Junto a esto, vienen las complicaciones médicas, las cuales son frecuentes. La OMS ha documentado que las complicaciones durante el embarazo y el parto representan una de las principales causas de muerte entre las adolescentes de mayor edad dentro de este grupo. Las más jóvenes enfrentan un riesgo aún mayor de defunción materna, además de sus bebés que también corren peligro, pues la mortalidad neonatal se eleva de manera significativa. Abortos espontáneos, anemia, infecciones urinarias, hipertensión gestacional, preeclampsia, eclampsia, partos prematuros, hemorragias y malnutrición materna forman parte del cuadro clínico habitual. Las cesáreas se vuelven necesarias con frecuencia debido a la desproporción entre la cabeza del bebé y la pelvis de la madre.

Desde una perspectiva sociocultural, la joven embarazada ve limitadas sus posibilidades de estudio y trabajo. La maternidad temprana le impone nuevas obligaciones para las que no estaba preparada. Muchas veces el padre del niño no asume su responsabilidad dejando a la adolescente sola frente a la crianza. Y en ese abandono se suma muchas veces la agresión psicológica de los propios familiares, que ven el embarazo como una vergüenza o una forma de castigo.

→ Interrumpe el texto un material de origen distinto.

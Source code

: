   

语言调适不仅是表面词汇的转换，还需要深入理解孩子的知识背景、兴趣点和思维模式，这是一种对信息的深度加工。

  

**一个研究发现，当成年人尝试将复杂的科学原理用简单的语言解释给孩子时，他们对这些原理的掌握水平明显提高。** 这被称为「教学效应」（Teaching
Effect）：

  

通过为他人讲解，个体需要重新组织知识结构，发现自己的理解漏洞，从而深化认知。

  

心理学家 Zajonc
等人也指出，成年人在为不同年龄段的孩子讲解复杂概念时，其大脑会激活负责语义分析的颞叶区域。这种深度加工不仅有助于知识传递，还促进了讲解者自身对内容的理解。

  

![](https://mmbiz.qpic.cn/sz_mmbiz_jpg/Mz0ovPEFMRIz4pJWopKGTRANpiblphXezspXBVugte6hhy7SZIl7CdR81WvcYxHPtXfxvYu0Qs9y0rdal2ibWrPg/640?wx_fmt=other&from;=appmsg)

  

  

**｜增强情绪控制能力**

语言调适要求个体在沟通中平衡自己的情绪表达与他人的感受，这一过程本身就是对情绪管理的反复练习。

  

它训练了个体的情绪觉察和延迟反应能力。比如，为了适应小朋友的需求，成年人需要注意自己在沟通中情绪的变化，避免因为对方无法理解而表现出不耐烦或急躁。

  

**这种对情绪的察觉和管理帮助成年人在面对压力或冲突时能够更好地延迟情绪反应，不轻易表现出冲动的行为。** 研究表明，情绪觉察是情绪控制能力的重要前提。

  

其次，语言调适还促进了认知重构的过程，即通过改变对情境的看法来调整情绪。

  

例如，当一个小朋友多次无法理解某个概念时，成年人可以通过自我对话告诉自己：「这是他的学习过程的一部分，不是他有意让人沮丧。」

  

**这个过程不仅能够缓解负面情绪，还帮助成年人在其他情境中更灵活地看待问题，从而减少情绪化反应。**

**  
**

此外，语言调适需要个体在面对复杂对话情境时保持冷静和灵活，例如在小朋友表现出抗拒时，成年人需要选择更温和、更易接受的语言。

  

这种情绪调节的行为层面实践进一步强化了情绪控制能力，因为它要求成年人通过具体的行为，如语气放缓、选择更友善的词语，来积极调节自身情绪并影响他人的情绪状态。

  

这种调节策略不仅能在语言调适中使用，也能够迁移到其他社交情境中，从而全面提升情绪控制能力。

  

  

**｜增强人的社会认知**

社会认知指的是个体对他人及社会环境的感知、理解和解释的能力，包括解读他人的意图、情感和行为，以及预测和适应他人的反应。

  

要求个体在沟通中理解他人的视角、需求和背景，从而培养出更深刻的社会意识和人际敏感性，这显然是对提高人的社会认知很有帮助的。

Los psicólogos subrayan que las consecuencias del embarazo adolescente de manera significativa lo emocional. Pues, las madres suelen experimentar sentimientos de rechazo, abandono y soledad. Haciendo especial énfasis en la depresión postparto la cual se encuentra por encima en comparación con las madres adultas. También se encuentra la baja autoestima, que en muchos casos fue un factor de riesgo para quedar embarazadas, se profundiza después del parto. 

Los médicos hacen mucho hincapié en el rol que desempeña la familia. Cuando los padres evitan hablar de sexualidad con sus hijos, cuando consideran que no son los instructores adecuados para estos temas, dejan a los adolescentes expuestos a la desinformación. Los jóvenes aprenden entonces de sus amigos, de internet, de la televisión, de lo que ven en la calle. Y lo que ven no siempre es acertado. La curiosidad despierta sin el acompañamiento necesario y la presión social empuja a experimentar. Y como factor clave, la falta de conocimiento sobre métodos anticonceptivos que conduce a embarazos no planificados.

Asimismo, los centros educativos también tienen responsabilidad, dado que en muchos casos, la educación sexual que reciben los adolescentes es insuficiente, llega tarde o se limita a aspectos biológicos sin abordar la dimensión afectiva y emocional. No se les enseña a reconocer sus emociones, a gestionar la impulsividad, a tomar decisiones responsables sobre su propio cuerpo. Se les habla de los riesgos cuando ya es tarde, cuando la curiosidad ya los ha llevado a dar pasos en falso. Una educación sexual completa, que comienza en edades tempranas y que aborde la sexualidad como comunicación humana, como fuente de placer y afectividad, sigue siendo una asignatura pendiente. 

En los sectores más vulnerables, el riesgo de quedar embarazada a temprana edad es mayor. Las regiones menos desarrolladas, las zonas rurales, los hogares con menor nivel educativo concentran las tasas más altas. La falta de recursos económicos no solo limita el acceso a métodos anticonceptivos, sino que también reduce las expectativas de futuro. Muchas adolescentes ven en la maternidad una salida, una forma de obtener afecto o de construir una identidad adulta, sin comprender las dificultades que enfrentarán posteriormente. A esto se suma,la violencia en todas sus formas, violencia intrafamiliar, violencia social, violencia sexual. Junto a esto, el estigma social agrava aún más la situación.  Es por ello que en estos casos, la prevención primaria es la herramienta más importante. Esto implica trabajar desde la familia, la escuela y la inserción de políticas públicas que aborden el embarazo adolescente desde una perspectiva integral.